--- Thomas McCabe <[EMAIL PROTECTED]> wrote:
> On Nov 30, 2007 11:11 AM, Matt Mahoney <[EMAIL PROTECTED]> wrote:
> > How can we design AI so that it won't wipe out all DNA based life,
> possibly
> > this century?
> >
> > That is the wrong question. I was reading
> > http://sl4.org/wiki/SoYouWantToBeASeedAIProgrammer and realized that (1) I
> am
> > not smart enough to be on their team and (2) even if SIAI does assemble a
> team
> > of the world's smartest scientists with IQs of 200+, how are they going to
> > compete with a Jupiter brain with an IQ of 10^39? Recursive self
> improvement
> > is a necessarily evolutionary algorithm.
>
> See http://www.overcomingbias.com/2007/11/no-evolution-fo.html.
So is it possible to have RSI without ALL of the following?
* Entities that replicate
* Substantial variation in their characteristics
* Substantial variation in their reproduction
* Persistent correlation between the characteristics and reproduction
* High-fidelity long-range heritability in characteristics
* Frequent birth of a significant fraction of the breeding population
* And all this remains true through many iterations
The non-computability of proofs of complex systems seems to force us into an
experimental approach, making modifications to existing designs and testing
them because we don't know in advance if the changes will work as planned. Is
there another approach?
> > It doesn't matter what the starting
> > conditions are. All that ultimately matters is the fitness function.
>
> This is precisely why evolutionary methods aren't safe. Also see
> http://www.overcomingbias.com/2007/11/conjuring-an-ev.html
But what is the alternative?
> > The goals of SIAI are based on the assumption that unfriendly AI is bad.
> I
> > question that. "Good" and "bad" are not intrinsic properties of matter.
> > Wiping out the human race is "bad" because evolution selects animals for a
> > survival instinct for themselves and the species. Is the extinction of
> the
> > dinosaurs bad? The answer depends on whether you ask a human or a
> dinosaur.
> > If a godlike intelligence thinks that wiping out all organic life is good,
> > then its opinion is the only one that matters.
>
> Uh, yes. I see this as a bad thing- I don't want everyone to get
> killed. See http://www.overcomingbias.com/2007/11/terrible-optimi.html,
> http://www.overcomingbias.com/2007/05/one_life_agains.html,
> http://www.overcomingbias.com/2007/11/evolving-to-ext.html.
Evolution is a critically balanced system on the boundary between stability
and chaos. Stuart Kauffman studied such systems, which also include complex
software systems, gene regulation networks, and randomly connected logic gates
with an average fan in/fan out at a critical value between 2 and 3. In analog
systems, we say a system is critically balanced if its Lyapunov exponent is 0.
A characteristic of such systems is that it is usually stable against
perturbations of the system state, but occasionally a small change can cause
catastrophic results. Evolution is punctuated by mass extinctions on the
boundaries between geologic eras. We are in one now.
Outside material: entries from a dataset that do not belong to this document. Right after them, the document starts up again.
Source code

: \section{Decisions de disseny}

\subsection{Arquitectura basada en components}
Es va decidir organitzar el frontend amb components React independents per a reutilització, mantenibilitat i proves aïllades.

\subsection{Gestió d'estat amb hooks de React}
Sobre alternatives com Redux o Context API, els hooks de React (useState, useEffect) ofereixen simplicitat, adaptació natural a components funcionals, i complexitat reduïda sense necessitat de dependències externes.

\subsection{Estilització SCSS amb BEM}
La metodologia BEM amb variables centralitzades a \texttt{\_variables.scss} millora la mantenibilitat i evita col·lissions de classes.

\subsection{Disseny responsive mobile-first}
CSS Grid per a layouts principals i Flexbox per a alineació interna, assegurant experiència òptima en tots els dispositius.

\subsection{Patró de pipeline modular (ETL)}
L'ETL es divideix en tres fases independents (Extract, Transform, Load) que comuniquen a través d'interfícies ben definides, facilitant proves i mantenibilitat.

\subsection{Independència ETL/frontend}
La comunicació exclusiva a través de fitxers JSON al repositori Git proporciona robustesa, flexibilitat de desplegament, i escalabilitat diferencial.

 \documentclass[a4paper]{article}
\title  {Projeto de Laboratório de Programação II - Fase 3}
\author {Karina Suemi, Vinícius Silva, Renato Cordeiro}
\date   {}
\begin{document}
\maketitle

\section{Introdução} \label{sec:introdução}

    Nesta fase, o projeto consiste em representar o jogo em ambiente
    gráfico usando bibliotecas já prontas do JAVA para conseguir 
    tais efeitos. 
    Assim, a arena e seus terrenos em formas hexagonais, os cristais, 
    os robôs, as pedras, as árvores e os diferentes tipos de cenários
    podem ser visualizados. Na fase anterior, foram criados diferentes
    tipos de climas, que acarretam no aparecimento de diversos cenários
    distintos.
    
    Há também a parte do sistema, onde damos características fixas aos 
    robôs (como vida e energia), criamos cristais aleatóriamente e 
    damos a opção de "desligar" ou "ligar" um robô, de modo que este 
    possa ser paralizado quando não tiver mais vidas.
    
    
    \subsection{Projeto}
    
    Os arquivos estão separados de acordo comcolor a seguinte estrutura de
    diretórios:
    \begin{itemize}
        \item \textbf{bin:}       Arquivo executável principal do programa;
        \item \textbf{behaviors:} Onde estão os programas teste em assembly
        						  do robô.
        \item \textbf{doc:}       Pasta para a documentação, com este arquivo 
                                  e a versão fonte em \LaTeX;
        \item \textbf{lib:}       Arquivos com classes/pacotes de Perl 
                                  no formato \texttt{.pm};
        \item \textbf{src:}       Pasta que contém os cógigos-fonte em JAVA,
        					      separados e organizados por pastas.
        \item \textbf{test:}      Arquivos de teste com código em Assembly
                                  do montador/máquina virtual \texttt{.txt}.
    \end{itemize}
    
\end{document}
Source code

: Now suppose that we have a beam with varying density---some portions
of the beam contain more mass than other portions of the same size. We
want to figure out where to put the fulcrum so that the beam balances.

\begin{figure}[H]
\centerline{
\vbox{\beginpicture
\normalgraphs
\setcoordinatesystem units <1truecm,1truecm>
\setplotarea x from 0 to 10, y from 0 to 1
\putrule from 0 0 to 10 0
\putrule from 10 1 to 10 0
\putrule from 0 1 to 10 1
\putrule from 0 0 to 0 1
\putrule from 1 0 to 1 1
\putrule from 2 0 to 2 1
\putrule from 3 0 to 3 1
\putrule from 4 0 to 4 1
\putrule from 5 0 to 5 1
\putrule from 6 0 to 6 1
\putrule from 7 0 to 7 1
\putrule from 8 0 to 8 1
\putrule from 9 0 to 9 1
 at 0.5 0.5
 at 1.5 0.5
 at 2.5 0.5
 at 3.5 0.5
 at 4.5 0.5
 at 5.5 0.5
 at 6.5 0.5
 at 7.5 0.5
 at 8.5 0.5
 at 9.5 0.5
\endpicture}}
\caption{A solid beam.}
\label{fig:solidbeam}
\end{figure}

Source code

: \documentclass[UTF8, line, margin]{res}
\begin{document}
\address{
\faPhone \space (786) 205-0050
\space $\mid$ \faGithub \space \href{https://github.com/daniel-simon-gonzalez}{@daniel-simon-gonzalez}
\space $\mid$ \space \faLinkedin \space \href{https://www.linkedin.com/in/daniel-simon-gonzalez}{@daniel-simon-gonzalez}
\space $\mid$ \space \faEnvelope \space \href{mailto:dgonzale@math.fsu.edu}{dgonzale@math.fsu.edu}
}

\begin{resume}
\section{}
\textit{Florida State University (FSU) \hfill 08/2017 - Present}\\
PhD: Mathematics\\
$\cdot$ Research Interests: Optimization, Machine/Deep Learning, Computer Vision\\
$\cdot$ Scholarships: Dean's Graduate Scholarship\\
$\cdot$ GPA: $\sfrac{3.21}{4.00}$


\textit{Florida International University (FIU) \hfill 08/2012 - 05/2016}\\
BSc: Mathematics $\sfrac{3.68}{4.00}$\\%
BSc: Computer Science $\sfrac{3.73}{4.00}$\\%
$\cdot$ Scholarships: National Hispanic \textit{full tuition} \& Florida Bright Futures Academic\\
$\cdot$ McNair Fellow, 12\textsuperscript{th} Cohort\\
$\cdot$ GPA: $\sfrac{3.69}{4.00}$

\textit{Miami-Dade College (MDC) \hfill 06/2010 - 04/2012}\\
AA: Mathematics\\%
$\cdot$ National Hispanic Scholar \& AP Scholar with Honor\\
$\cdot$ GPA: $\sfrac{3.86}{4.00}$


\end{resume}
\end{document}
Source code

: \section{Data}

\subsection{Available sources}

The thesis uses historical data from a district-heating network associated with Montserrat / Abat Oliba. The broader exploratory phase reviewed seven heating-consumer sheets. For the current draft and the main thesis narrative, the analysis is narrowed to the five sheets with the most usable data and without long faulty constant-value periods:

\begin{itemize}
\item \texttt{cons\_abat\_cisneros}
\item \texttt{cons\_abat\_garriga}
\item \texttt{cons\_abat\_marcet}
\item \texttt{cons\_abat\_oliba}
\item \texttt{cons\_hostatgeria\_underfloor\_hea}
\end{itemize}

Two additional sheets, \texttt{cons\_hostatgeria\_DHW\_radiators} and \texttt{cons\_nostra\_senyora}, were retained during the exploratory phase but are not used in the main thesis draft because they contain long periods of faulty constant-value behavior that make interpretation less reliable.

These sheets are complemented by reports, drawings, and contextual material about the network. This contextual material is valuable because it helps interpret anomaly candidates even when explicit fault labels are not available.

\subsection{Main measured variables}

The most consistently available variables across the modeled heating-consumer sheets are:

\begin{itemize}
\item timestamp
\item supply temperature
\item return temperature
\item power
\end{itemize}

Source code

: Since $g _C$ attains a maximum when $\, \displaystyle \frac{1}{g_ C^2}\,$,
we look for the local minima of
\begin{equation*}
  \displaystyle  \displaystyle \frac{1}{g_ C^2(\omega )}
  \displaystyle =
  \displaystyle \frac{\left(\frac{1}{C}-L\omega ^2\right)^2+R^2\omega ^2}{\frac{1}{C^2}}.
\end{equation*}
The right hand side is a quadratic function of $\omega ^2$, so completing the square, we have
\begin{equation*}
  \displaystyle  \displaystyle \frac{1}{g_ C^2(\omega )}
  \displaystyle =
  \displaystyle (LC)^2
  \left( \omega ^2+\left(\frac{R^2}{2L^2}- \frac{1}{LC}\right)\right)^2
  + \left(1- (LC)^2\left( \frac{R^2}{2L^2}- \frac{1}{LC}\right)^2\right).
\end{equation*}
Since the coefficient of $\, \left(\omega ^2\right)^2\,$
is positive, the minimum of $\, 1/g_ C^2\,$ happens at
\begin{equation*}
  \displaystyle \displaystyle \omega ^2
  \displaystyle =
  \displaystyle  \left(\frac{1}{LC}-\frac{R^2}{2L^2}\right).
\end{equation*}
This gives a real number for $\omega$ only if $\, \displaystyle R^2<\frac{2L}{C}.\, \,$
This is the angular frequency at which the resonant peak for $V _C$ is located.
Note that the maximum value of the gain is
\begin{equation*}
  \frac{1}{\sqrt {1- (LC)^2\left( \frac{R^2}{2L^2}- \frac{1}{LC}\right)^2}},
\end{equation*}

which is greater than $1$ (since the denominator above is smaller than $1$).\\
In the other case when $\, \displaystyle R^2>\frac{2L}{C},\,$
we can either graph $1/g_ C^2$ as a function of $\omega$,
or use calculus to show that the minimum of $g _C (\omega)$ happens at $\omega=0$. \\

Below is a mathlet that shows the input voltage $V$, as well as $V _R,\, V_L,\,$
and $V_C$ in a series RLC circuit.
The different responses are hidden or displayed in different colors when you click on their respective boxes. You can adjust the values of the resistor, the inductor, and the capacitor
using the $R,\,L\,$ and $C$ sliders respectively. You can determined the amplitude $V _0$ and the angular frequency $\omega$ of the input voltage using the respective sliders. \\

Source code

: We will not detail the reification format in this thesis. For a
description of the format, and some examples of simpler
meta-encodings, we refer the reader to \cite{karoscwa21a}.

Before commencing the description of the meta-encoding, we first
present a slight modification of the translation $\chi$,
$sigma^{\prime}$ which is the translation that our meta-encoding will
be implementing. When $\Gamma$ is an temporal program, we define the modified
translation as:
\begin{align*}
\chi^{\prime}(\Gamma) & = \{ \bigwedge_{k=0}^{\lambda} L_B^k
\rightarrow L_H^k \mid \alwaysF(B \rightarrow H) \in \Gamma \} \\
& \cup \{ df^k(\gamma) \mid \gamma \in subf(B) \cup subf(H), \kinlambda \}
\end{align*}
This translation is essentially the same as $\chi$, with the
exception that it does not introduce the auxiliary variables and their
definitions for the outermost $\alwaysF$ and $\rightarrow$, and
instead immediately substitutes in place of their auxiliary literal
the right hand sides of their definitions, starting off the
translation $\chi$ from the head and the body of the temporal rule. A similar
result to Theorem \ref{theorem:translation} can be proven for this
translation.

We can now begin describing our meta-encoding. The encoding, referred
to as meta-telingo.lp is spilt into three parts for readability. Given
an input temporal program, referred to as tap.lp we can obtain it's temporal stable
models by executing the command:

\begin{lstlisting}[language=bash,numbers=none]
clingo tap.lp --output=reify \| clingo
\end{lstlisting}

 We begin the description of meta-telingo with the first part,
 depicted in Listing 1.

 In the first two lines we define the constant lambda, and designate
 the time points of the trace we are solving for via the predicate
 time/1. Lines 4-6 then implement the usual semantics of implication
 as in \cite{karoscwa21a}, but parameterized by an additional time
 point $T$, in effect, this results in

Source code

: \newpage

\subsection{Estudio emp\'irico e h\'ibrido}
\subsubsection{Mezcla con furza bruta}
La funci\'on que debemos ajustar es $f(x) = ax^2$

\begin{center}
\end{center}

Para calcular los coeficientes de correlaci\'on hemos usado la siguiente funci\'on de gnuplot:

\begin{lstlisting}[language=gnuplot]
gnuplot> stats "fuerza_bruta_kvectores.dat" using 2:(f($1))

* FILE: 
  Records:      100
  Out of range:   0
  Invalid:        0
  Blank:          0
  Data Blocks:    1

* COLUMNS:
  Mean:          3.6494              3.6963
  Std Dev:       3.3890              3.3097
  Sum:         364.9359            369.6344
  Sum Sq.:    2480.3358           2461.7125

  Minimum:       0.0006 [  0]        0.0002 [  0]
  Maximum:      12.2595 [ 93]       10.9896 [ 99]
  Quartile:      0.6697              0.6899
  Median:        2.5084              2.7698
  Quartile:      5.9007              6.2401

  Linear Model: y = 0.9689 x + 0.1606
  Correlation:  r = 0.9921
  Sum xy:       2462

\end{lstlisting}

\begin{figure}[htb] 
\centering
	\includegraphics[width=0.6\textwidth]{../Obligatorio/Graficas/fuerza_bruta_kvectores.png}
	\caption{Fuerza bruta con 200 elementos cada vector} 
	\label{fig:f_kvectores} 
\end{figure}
> > If you don't want to give up your position at the top of the food chain,
> then
> > don't build AI. But that won't happen, because evolution is smarter than
> you
> > are.
>
> This isn't true: see
> http://www.overcomingbias.com/2007/11/the-wonder-of-e.html,
> http://www.overcomingbias.com/2007/11/natural-selecti.html,
> http://www.overcomingbias.com/2007/11/an-alien-god.html,
> http://www.overcomingbias.com/2007/11/evolutions-are-.html.
Evolution appears stupid because it is slow. On our time scale it seems to
backtrack endlessly from pointless dead ends. But ultimately it succeeded in
creating humans. RSI will be much faster.